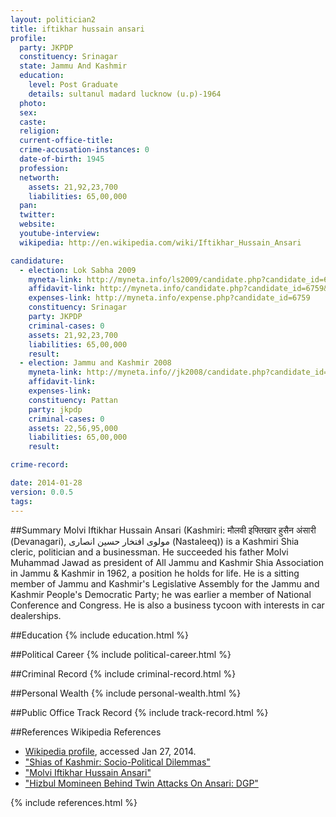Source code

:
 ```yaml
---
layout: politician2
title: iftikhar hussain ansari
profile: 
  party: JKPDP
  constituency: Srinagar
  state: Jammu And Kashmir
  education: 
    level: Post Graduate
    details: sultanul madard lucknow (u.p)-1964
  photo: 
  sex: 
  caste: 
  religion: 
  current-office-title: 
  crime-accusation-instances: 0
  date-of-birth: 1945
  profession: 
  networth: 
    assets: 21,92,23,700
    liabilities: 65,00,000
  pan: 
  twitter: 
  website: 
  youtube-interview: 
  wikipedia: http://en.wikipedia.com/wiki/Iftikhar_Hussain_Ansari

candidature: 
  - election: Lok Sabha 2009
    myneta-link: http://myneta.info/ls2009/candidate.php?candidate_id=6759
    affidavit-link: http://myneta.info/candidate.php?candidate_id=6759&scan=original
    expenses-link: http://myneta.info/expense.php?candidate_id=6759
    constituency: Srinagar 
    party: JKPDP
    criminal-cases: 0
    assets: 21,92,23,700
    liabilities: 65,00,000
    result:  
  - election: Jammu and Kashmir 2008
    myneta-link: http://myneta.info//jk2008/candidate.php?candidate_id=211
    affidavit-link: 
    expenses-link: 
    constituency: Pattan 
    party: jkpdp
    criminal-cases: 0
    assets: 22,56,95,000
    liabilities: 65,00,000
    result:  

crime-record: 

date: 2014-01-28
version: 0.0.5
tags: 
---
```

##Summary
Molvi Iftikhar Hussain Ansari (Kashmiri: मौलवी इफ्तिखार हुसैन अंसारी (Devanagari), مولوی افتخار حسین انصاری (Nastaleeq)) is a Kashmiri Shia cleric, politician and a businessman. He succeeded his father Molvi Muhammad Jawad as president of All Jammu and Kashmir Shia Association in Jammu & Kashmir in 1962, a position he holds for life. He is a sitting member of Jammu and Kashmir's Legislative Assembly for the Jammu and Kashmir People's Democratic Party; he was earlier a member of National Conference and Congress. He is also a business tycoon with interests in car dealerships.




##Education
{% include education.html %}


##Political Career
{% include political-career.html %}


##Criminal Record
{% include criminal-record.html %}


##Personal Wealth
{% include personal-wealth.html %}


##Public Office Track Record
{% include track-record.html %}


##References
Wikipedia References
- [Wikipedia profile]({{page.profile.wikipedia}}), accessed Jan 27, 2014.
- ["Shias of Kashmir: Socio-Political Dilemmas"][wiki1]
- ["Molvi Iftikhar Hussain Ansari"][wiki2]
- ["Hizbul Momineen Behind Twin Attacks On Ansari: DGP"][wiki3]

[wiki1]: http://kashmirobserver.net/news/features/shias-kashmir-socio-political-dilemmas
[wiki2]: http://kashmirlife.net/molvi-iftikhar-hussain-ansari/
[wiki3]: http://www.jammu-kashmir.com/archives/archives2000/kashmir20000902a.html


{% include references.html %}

* * *

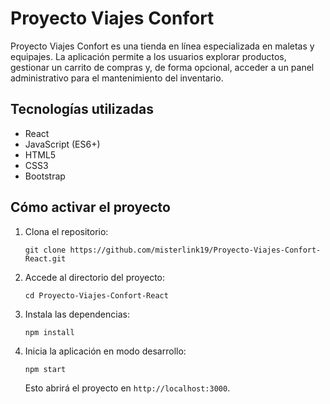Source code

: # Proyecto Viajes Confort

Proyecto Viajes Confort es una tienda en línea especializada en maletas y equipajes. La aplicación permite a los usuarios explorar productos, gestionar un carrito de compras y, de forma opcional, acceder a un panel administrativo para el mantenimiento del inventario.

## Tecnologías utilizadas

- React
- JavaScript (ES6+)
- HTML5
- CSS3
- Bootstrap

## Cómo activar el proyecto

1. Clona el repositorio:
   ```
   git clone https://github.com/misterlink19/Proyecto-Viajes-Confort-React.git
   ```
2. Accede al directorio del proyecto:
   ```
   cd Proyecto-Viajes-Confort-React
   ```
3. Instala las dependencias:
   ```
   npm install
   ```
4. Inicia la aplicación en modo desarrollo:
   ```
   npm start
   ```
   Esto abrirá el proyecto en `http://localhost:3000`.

--

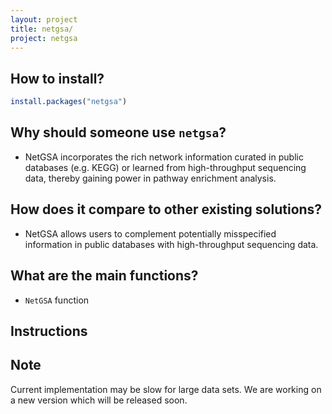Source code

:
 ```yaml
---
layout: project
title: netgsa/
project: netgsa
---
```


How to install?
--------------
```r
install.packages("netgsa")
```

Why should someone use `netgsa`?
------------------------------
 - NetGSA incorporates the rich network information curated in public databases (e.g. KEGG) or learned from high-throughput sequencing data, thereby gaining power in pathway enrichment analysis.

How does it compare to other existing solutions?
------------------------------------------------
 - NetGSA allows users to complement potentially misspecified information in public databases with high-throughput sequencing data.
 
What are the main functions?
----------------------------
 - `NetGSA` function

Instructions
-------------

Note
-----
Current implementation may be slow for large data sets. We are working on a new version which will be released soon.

**TASK TO CARRY OUT**
The word "high" appears on some lines of the data above; say how many such lines there are, with nothing else.

**ANSWER TO THIS EXERCISE**
2